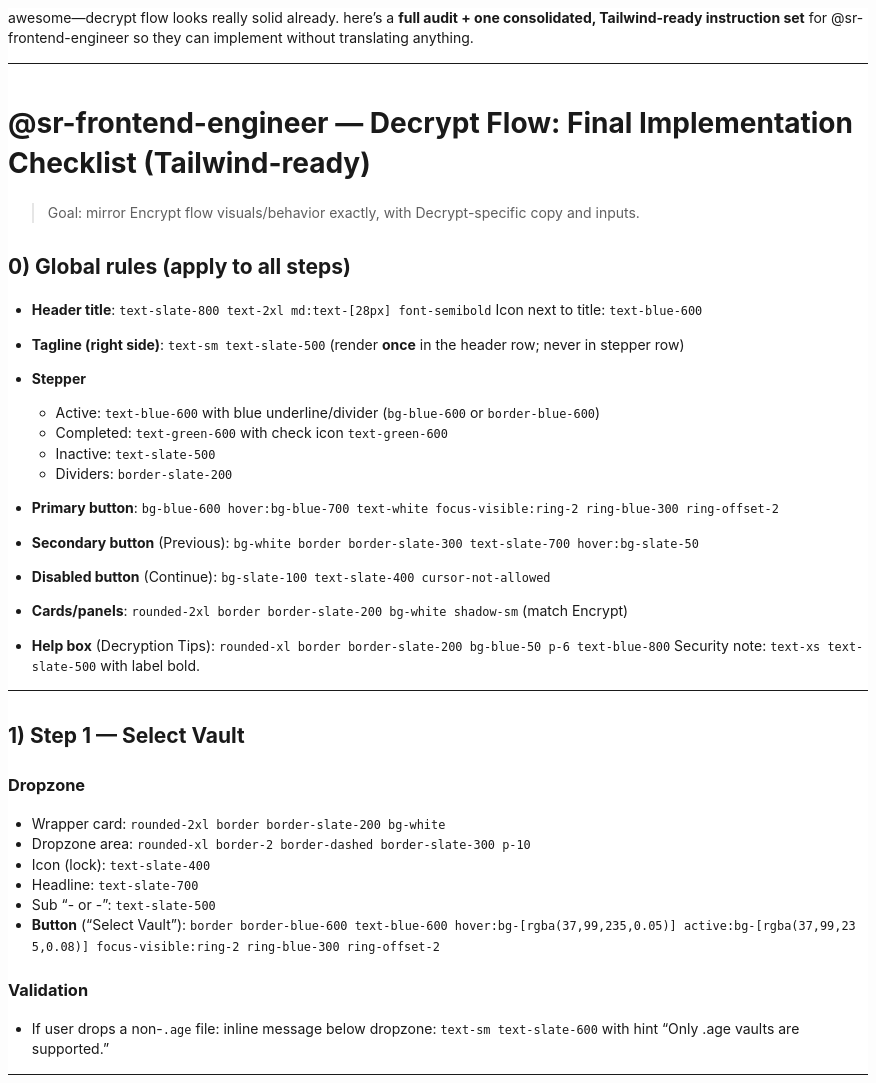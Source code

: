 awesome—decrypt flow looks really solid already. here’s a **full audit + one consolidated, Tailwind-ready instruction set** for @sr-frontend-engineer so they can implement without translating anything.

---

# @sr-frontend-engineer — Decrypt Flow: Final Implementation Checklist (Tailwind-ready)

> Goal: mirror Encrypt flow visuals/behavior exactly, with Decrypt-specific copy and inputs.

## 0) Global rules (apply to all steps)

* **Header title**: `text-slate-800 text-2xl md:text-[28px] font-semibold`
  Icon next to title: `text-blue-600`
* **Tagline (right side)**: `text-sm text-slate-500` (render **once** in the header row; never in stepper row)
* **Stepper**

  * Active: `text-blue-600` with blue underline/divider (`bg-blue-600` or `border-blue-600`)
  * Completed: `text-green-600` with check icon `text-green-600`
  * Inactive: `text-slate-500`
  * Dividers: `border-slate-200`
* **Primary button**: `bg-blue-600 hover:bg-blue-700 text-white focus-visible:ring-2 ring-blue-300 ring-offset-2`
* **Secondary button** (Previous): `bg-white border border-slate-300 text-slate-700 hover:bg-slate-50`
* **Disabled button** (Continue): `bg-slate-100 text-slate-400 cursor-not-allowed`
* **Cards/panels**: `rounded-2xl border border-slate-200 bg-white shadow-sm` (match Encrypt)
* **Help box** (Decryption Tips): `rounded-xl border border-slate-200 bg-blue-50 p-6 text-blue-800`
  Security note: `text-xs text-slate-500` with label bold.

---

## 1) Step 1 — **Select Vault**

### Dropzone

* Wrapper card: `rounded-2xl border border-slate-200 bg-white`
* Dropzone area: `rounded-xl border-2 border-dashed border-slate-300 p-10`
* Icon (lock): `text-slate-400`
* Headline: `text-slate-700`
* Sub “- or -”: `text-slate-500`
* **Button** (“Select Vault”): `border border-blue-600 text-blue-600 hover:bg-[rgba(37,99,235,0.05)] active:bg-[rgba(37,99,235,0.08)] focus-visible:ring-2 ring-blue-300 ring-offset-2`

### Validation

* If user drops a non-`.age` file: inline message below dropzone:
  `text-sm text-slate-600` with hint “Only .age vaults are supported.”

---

########

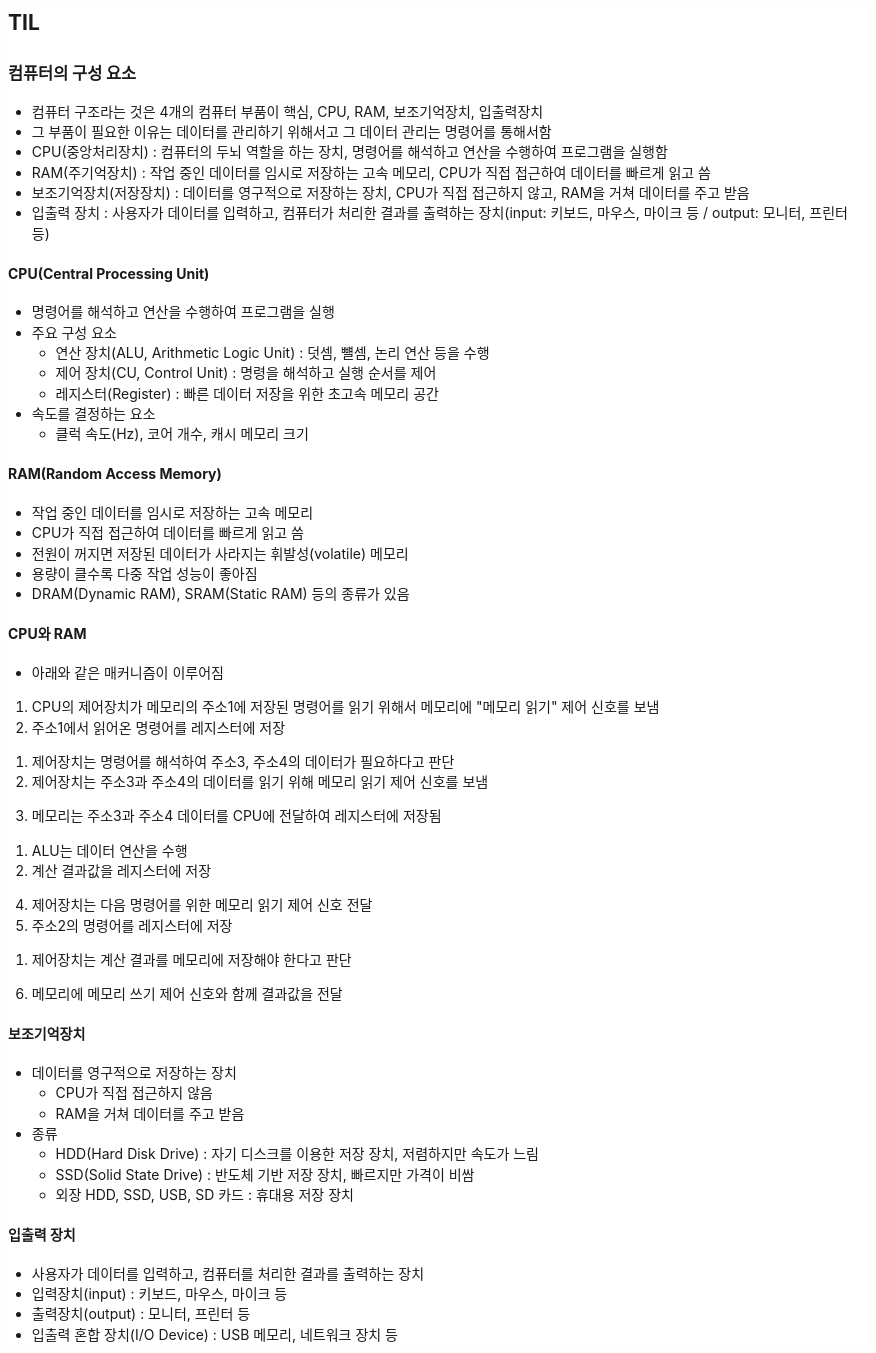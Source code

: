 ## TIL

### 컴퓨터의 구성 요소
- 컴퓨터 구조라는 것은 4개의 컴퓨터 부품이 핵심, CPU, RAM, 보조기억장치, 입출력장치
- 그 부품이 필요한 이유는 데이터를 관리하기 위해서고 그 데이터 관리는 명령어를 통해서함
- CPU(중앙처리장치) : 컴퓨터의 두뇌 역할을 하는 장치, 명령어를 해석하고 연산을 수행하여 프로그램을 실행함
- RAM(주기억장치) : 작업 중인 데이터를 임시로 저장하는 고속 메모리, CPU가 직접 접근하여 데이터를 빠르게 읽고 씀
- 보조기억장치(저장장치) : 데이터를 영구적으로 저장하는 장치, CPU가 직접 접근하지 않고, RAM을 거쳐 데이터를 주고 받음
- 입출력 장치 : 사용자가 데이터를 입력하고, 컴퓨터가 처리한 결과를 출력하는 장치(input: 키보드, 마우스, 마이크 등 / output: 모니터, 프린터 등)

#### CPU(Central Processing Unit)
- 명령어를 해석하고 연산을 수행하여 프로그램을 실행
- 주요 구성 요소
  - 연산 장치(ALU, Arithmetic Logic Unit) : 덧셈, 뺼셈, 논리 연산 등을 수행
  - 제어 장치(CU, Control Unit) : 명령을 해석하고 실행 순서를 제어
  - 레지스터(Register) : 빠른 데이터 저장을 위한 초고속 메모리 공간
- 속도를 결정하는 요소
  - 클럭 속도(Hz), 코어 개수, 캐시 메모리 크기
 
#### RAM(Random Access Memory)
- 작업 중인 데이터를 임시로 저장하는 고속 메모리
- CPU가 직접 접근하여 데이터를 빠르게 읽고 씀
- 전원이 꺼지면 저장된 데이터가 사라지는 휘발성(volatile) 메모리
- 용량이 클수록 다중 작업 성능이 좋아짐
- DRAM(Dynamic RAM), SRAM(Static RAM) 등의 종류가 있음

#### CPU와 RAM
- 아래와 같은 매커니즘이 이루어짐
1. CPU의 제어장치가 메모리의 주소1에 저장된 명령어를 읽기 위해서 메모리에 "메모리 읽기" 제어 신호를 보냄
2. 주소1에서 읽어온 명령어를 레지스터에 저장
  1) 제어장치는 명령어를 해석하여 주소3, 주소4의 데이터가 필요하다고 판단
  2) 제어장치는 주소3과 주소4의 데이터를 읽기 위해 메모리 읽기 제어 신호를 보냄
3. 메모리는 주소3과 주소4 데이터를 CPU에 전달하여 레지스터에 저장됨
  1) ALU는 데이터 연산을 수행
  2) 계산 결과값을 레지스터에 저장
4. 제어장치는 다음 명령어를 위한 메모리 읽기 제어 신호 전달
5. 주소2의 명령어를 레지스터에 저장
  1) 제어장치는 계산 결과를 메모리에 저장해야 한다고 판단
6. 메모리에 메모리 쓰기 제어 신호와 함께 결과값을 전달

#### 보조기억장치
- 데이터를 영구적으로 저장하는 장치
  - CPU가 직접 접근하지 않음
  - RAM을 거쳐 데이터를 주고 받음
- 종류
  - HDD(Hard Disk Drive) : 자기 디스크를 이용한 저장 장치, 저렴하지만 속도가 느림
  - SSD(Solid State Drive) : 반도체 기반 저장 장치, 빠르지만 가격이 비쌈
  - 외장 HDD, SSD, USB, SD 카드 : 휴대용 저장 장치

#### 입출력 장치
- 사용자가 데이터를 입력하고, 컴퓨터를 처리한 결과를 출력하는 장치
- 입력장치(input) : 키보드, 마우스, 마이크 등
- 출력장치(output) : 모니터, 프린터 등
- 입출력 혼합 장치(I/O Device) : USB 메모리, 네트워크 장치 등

########

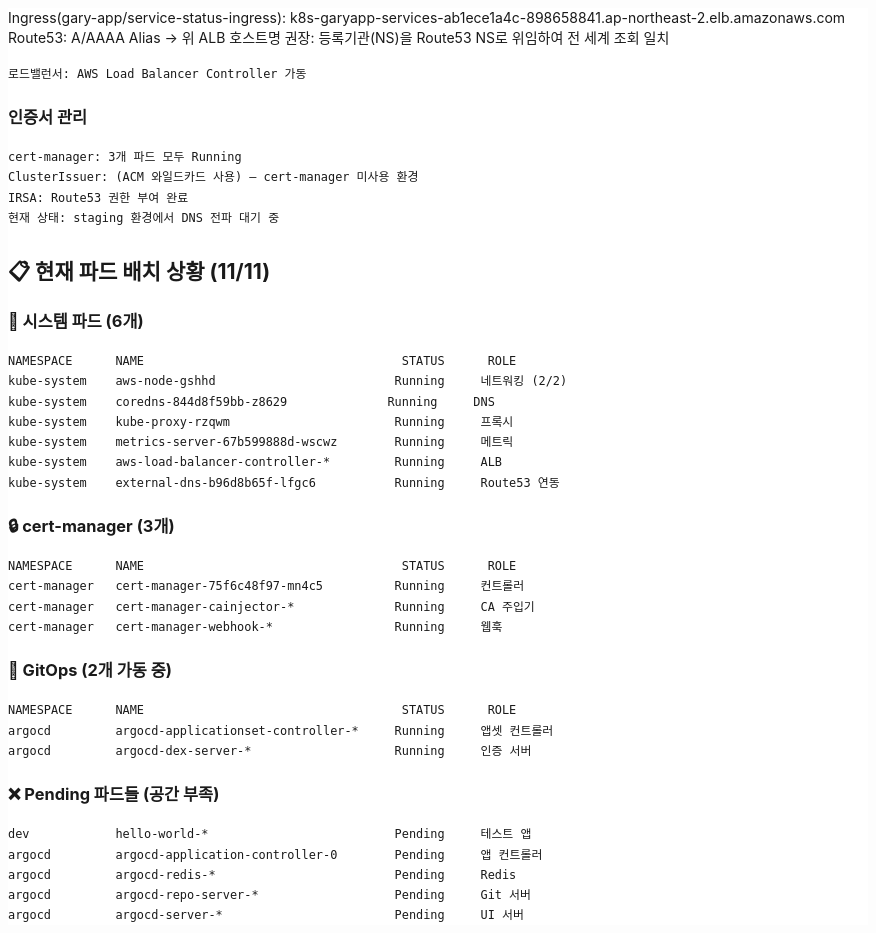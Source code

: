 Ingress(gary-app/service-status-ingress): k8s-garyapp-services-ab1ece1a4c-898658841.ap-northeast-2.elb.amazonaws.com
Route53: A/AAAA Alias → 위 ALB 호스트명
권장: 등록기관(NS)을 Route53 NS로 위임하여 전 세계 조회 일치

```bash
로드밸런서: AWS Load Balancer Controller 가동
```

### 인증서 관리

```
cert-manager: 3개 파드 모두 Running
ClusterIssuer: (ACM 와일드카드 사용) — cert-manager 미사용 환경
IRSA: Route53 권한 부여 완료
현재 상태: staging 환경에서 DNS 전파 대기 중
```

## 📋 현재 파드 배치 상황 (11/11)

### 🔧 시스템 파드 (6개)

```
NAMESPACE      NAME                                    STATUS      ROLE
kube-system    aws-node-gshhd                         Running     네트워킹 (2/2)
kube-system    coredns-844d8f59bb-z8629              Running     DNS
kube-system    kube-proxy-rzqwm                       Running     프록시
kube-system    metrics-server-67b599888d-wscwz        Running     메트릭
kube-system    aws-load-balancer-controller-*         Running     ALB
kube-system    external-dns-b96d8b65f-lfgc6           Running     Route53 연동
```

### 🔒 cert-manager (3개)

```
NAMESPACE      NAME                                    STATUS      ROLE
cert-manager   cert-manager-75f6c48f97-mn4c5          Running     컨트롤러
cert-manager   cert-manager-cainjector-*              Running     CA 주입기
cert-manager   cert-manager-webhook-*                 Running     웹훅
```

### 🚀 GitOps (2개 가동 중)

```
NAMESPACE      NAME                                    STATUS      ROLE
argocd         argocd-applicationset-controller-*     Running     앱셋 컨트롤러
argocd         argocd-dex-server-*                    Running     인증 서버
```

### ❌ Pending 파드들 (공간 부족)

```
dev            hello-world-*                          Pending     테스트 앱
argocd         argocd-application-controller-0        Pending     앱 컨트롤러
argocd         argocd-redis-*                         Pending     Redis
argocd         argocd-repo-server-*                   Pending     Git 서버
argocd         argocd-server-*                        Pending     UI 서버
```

########

■ **What is expected**: Line count for the word "frontend": work out how many lines of the data above include it, and reply with that number alone.

■ **Solved problem**: 2